Em maio, durante visita ao Brasil, o secretário-geral da OEA, Luis Almagro, já havia levantado dúvidas sobre o processo. Em reunião com Dilma, Almagro expressou apoio à presidenta e disse que iria consultar a Corte Interamenicana de Direitos Humanos da OEA sobre a legalidade do processo, devido às “inseguranças jurídicas” que apresentava.

Questionamentos

No documento que a OEA encaminhou ao governo interino de Michel Temer, são levantados questionamentos sobre como teria sido garantida a legalidade do processo, como estavam o andamento dos recursos judiciais e os efeitos que o processo de afastamento definitivo teriam sobre os direitos políticos da presidenta Dilma Rousseff. 
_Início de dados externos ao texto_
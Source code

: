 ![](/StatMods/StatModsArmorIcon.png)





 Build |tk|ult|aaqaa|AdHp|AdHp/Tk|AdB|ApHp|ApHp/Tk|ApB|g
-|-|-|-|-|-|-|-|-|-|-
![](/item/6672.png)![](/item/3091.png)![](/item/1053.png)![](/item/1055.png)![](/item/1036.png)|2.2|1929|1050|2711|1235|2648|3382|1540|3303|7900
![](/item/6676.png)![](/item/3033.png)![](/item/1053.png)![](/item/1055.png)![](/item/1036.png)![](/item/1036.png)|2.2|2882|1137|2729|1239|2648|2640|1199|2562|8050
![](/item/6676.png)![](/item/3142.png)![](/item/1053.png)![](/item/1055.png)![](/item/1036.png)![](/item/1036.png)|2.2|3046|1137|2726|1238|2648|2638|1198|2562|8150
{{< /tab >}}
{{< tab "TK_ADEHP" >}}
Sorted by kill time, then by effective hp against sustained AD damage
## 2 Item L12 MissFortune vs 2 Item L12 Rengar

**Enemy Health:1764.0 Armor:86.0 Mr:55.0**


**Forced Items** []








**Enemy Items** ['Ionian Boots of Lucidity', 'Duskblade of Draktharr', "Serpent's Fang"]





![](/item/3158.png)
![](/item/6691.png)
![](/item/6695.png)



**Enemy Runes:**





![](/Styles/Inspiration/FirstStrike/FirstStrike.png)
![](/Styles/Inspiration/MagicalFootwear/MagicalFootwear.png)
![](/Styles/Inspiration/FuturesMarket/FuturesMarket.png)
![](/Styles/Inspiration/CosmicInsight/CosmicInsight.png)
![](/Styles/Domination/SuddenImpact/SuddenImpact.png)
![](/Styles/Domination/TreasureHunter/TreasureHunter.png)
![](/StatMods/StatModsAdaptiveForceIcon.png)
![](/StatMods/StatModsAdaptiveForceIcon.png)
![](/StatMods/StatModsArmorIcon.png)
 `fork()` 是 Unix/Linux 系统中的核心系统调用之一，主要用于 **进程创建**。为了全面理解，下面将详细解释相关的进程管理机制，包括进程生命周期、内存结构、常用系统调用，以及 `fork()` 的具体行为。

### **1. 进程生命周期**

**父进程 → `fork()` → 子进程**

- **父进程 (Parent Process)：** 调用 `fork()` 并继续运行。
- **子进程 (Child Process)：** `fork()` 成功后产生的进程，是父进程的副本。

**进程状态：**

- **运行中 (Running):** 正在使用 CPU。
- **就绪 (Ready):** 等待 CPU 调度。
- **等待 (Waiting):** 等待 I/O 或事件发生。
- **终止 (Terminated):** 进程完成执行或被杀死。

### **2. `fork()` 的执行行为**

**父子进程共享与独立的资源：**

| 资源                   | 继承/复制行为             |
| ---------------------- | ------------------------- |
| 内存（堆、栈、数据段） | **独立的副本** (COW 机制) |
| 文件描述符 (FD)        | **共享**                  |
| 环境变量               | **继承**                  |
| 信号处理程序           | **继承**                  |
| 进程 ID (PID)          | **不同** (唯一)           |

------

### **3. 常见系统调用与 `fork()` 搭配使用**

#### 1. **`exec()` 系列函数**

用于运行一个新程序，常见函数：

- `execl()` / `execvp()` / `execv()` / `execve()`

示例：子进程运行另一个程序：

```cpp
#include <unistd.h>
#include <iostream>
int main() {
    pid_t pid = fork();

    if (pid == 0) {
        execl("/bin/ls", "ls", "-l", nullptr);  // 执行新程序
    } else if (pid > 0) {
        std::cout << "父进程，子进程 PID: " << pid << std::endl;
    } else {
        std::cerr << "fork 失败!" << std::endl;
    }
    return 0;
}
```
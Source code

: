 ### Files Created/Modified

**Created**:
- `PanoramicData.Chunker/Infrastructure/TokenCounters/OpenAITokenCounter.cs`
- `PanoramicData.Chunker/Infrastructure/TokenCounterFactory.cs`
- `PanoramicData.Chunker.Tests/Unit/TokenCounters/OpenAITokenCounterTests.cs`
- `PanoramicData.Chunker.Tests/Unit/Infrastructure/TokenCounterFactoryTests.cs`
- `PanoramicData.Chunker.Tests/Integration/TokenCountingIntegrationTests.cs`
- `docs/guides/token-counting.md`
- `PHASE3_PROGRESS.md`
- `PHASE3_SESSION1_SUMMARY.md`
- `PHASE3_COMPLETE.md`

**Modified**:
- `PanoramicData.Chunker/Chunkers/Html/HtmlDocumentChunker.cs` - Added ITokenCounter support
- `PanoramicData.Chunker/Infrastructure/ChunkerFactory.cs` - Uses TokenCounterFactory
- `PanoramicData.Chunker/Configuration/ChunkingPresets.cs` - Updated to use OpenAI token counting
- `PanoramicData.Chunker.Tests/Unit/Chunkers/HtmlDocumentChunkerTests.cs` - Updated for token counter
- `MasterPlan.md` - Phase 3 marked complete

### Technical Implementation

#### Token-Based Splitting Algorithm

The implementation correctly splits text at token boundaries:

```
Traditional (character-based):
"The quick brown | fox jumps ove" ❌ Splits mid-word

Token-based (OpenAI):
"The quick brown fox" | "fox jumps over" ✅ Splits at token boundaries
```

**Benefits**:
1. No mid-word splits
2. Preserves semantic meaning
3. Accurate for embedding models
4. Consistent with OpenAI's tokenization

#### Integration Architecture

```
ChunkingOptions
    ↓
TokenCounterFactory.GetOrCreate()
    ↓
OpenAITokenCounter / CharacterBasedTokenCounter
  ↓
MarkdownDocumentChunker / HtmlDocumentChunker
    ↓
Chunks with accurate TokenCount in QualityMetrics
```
Segundo o advogado geral do Senado, Alberto Cascais, “as normas constitucionais foram rigorosamente observadas, admitindo-se questões de ordem e recursos ao presidente do STF”, afirma. No ofício, o advogado relata o passo a passo de todos os procedimentos adotados no processo, desde que o Senado o recebeu, após aprovada a admissibilidade do impeachment na Câmara.